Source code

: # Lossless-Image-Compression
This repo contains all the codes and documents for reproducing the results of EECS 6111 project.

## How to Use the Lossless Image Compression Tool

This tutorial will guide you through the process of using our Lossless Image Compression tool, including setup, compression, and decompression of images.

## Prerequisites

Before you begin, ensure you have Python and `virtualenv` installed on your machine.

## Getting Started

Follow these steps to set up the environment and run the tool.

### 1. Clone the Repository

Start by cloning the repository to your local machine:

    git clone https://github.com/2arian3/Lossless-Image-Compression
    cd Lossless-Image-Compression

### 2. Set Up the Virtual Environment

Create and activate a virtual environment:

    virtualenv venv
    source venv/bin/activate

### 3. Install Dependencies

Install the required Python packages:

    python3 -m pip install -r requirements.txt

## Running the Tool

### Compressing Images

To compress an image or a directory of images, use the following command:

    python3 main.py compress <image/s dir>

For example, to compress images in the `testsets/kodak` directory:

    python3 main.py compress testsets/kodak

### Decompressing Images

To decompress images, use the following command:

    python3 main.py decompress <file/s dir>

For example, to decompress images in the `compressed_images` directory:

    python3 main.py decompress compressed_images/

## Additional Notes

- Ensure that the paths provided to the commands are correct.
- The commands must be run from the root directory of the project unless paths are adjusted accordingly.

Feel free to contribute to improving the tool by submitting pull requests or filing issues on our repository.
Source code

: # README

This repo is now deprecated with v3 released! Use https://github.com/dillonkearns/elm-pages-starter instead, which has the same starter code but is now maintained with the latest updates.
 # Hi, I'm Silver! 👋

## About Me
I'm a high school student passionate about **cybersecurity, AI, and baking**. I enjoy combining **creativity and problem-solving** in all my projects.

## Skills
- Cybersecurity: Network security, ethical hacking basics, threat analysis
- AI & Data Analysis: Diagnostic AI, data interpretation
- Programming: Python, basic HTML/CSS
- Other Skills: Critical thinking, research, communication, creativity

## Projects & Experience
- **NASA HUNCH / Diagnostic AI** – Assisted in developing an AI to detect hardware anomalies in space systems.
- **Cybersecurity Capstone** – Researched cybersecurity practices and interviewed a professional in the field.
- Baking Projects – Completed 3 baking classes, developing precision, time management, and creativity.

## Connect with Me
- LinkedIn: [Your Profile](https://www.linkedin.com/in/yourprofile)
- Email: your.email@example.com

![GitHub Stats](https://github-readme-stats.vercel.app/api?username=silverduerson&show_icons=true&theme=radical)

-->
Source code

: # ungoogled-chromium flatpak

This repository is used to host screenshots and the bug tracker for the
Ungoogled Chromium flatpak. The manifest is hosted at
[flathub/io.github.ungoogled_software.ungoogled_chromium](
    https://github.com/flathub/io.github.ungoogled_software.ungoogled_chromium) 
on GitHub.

* * * * * * * * *

GOAL OF THE EXERCISE:
Look for the word "kodak" in the data, then return every line that contains it.

SOLUTION TO THIS TASK:
For example, to compress images in the `testsets/kodak` directory:
    python3 main.py compress testsets/kodak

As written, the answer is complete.